• **Work order**
Do not include the pictures; repeat the rest of the data exactly.

• **Input data**

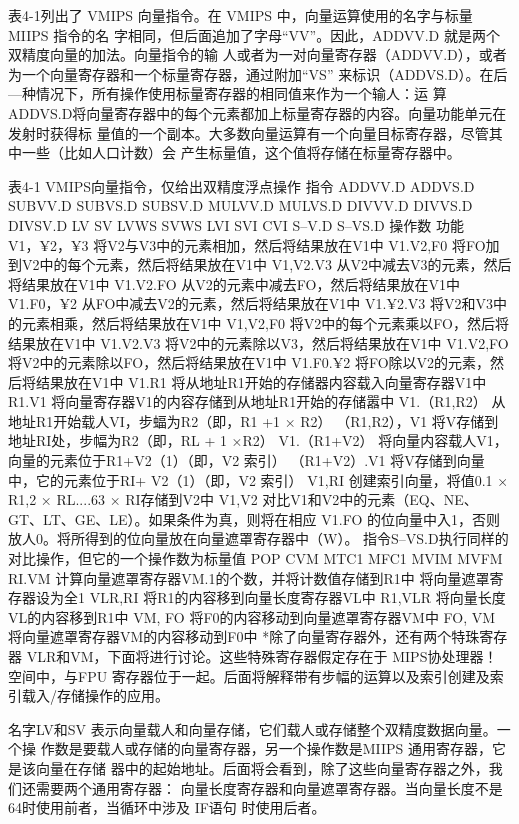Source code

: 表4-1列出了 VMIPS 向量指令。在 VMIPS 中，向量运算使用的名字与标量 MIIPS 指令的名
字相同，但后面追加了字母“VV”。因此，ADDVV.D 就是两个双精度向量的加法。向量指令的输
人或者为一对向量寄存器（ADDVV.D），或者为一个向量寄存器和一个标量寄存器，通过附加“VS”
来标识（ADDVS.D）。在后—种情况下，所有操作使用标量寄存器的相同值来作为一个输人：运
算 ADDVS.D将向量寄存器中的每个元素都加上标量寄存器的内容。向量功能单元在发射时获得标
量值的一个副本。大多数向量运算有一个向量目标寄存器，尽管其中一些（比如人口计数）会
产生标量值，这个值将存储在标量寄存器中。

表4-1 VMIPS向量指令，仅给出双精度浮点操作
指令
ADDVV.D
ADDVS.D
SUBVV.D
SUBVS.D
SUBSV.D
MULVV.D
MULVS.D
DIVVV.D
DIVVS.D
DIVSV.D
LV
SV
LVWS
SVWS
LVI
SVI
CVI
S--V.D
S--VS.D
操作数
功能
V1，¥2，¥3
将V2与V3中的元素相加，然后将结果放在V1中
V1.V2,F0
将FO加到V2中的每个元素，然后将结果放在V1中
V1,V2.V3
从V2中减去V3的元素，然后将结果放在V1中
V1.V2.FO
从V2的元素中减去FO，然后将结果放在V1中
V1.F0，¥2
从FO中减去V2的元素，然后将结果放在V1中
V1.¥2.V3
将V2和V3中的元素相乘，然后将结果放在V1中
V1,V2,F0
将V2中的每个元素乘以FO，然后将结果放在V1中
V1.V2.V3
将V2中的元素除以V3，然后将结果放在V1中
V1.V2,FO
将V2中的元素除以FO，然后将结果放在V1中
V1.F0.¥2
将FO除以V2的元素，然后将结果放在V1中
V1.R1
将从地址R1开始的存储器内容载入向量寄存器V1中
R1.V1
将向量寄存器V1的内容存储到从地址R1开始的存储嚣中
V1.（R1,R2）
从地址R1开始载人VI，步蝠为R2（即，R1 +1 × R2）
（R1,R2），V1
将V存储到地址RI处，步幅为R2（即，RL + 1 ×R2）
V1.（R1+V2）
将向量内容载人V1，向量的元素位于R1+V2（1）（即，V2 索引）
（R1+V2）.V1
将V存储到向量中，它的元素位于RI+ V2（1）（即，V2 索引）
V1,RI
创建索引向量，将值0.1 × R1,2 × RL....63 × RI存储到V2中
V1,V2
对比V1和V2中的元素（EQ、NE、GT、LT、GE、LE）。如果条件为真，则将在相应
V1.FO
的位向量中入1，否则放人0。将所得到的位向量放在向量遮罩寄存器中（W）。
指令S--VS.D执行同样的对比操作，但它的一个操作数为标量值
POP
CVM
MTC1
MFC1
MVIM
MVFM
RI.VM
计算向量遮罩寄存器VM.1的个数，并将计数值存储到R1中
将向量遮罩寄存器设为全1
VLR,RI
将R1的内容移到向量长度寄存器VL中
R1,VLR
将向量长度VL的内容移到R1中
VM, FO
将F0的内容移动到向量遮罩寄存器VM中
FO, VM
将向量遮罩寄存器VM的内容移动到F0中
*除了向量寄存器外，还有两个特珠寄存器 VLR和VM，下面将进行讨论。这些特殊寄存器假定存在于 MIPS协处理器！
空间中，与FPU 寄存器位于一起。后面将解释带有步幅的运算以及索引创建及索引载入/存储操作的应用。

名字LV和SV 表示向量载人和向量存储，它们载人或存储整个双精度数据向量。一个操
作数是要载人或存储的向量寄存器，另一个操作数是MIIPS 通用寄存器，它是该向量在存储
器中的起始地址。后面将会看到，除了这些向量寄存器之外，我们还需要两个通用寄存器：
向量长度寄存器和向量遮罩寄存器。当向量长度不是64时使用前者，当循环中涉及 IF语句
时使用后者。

• **Task answer**
Source code

: 表4-1列出了 VMIPS 向量指令。在 VMIPS 中，向量运算使用的名字与标量 MIIPS 指令的名
字相同，但后面追加了字母“VV”。因此，ADDVV.D 就是两个双精度向量的加法。向量指令的输
人或者为一对向量寄存器（ADDVV.D），或者为一个向量寄存器和一个标量寄存器，通过附加“VS”
来标识（ADDVS.D）。在后—种情况下，所有操作使用标量寄存器的相同值来作为一个输人：运
算 ADDVS.D将向量寄存器中的每个元素都加上标量寄存器的内容。向量功能单元在发射时获得标
量值的一个副本。大多数向量运算有一个向量目标寄存器，尽管其中一些（比如人口计数）会
产生标量值，这个值将存储在标量寄存器中。

表4-1 VMIPS向量指令，仅给出双精度浮点操作
指令
ADDVV.D
ADDVS.D
SUBVV.D
SUBVS.D
SUBSV.D
MULVV.D
MULVS.D
DIVVV.D
DIVVS.D
DIVSV.D
LV
SV
LVWS
SVWS
LVI
SVI
CVI
S--V.D
S--VS.D
操作数
功能
V1，¥2，¥3
将V2与V3中的元素相加，然后将结果放在V1中
V1.V2,F0
将FO加到V2中的每个元素，然后将结果放在V1中
V1,V2.V3
从V2中减去V3的元素，然后将结果放在V1中
V1.V2.FO
从V2的元素中减去FO，然后将结果放在V1中
V1.F0，¥2
从FO中减去V2的元素，然后将结果放在V1中
V1.¥2.V3
将V2和V3中的元素相乘，然后将结果放在V1中
V1,V2,F0
将V2中的每个元素乘以FO，然后将结果放在V1中
V1.V2.V3
将V2中的元素除以V3，然后将结果放在V1中
V1.V2,FO
将V2中的元素除以FO，然后将结果放在V1中
V1.F0.¥2
将FO除以V2的元素，然后将结果放在V1中
V1.R1
将从地址R1开始的存储器内容载入向量寄存器V1中
R1.V1
将向量寄存器V1的内容存储到从地址R1开始的存储嚣中
V1.（R1,R2）
从地址R1开始载人VI，步蝠为R2（即，R1 +1 × R2）
（R1,R2），V1
将V存储到地址RI处，步幅为R2（即，RL + 1 ×R2）
V1.（R1+V2）
将向量内容载人V1，向量的元素位于R1+V2（1）（即，V2 索引）
（R1+V2）.V1
将V存储到向量中，它的元素位于RI+ V2（1）（即，V2 索引）
V1,RI
创建索引向量，将值0.1 × R1,2 × RL....63 × RI存储到V2中
V1,V2
对比V1和V2中的元素（EQ、NE、GT、LT、GE、LE）。如果条件为真，则将在相应
V1.FO
的位向量中入1，否则放人0。将所得到的位向量放在向量遮罩寄存器中（W）。
指令S--VS.D执行同样的对比操作，但它的一个操作数为标量值
POP
CVM
MTC1
MFC1
MVIM
MVFM
RI.VM
计算向量遮罩寄存器VM.1的个数，并将计数值存储到R1中
将向量遮罩寄存器设为全1
VLR,RI
将R1的内容移到向量长度寄存器VL中
R1,VLR
将向量长度VL的内容移到R1中
VM, FO
将F0的内容移动到向量遮罩寄存器VM中
FO, VM
将向量遮罩寄存器VM的内容移动到F0中
*除了向量寄存器外，还有两个特珠寄存器 VLR和VM，下面将进行讨论。这些特殊寄存器假定存在于 MIPS协处理器！
空间中，与FPU 寄存器位于一起。后面将解释带有步幅的运算以及索引创建及索引载入/存储操作的应用。

名字LV和SV 表示向量载人和向量存储，它们载人或存储整个双精度数据向量。一个操
作数是要载人或存储的向量寄存器，另一个操作数是MIIPS 通用寄存器，它是该向量在存储
器中的起始地址。后面将会看到，除了这些向量寄存器之外，我们还需要两个通用寄存器：
向量长度寄存器和向量遮罩寄存器。当向量长度不是64时使用前者，当循环中涉及 IF语句
时使用后者。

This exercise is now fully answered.